If you are using the Eppo SDK for experiment assignment (i.e randomization), pass in an AssignmentLogger to the init function on SDK initialization. The SDK will invoke this AssignmentLogger to capture assignment data whenever a variation is assigned.

The code below illustrates an example implementation of a logging callback using Segment. You could also use your own logging system, the only requirement is that the SDK receives a logAssignment function which sends data into a table in your warehouse which Eppo has read access to. Here we create an instance of an AssignmentLogger and configure the EppoClient to use this logger with the EppoClient.Builder helper class:

AssignmentLogger logger = new AssignmentLogger() {
@Override
public void logAssignment(Assignment assignment) {
analytics.enqueue(TrackMessage.builder("Eppo Randomized Assignment")
.userId(assignment.getSubject())
.properties(ImmutableMap.builder()
.put("timestamp", assignment.getTimestamp())
.put("experiment", assignment.getExperiment())
.put("variation", assignment.getVariation())
.build()
);
);
}
};

EppoClient eppoClient = new EppoClient.Builder()
.apiKey("YOUR_API_KEY")
.assignmentLogger(assignmentLogger)
.application(application)
.buildAndInit();

The SDK will invoke the logAssignment function with an Assignment object that contains the following fields:

FieldDescriptionExample
experiment (string)An Eppo experiment key"recommendation_algo"
subject (string)An identifier of the subject or user assigned to the experiment variationUUID
variation (string)The experiment variation the subject was assigned to"control"
timestamp (string)The time when the subject was assigned to the variation2021-06-22T17:35:12.000Z
subjectAttributes (map)A free-form map of metadata about the subject. These attributes are only logged if passed to the SDK assignment function{ "country": "US" }
note

More examples of logging (with Segment, Rudderstack, mParticle, and Snowplow) can be found in the event logging page.

3. Assign variations

Assigning users to flags or experiments with a single getAssignment function:

import cloud.eppo.android.EppoClient;

EppoClient eppoClient = EppoClient.getInstance(); // requires the SDK to already be initialized
String variation = eppoClient.getAssignment("<SUBJECT-KEY>", "<FLAG-OR-EXPERIMENT-KEY>");

The getAssignment function takes two required and one optional input to assign a variation:

  • subjectKey - The entity ID that is being experimented on, typically represented by a uuid.
  • flagKey - This key is available on the detail page for both flags and experiments. Can also be an experiment key.
  • subjectAttributes - An optional map of metadata about the subject used for targeting. If you create rules based on attributes on a flag/experiment, those attributes should be passed in on every assignment call.

Handling null

We recommend always handling the null case in your code. Here are some examples illustrating when the SDK returns null:

  1. The Traffic Exposure setting on experiments/allocations determines the percentage of subjects the SDK will assign to that experiment/allocation. For example, if Traffic Exposure is 25%, the SDK will assign a variation for 25% of subjects and null for the remaining 75% (unless the subject is part of an allow list).

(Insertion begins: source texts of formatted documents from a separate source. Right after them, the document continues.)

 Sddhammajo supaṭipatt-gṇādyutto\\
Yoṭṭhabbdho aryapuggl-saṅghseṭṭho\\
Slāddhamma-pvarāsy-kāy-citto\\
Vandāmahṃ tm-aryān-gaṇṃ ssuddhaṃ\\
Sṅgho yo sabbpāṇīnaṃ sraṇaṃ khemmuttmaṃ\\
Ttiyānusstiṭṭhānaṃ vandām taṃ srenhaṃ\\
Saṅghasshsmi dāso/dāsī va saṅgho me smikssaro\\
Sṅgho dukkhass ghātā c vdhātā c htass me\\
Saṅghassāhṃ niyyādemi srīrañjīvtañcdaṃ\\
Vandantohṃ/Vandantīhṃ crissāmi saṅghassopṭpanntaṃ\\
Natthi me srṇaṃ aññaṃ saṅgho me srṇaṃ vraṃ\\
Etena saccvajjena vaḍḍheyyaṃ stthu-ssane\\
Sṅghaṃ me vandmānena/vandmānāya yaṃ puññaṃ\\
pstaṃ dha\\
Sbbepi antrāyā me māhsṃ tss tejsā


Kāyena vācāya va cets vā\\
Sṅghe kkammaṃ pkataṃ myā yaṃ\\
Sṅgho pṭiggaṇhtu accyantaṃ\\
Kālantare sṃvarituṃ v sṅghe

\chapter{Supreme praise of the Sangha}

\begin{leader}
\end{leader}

  2. If you are using Eppo for experiment assignments, you must start the experiment in the user interface before getAssignment returns variations. It will return null if the experiment is not running, both before and after.

    start-experiment

  3. If getAssignment is invoked before the SDK has finished initializing, the SDK may not have access to the most recent experiment configurations. In this case, the SDK will assign a variation based on any previously downloaded experiment configurations stored in local storage, or return null if no configurations have been downloaded.


note

It may take up to 10 seconds for changes to Eppo experiments to be reflected by the SDK assignments.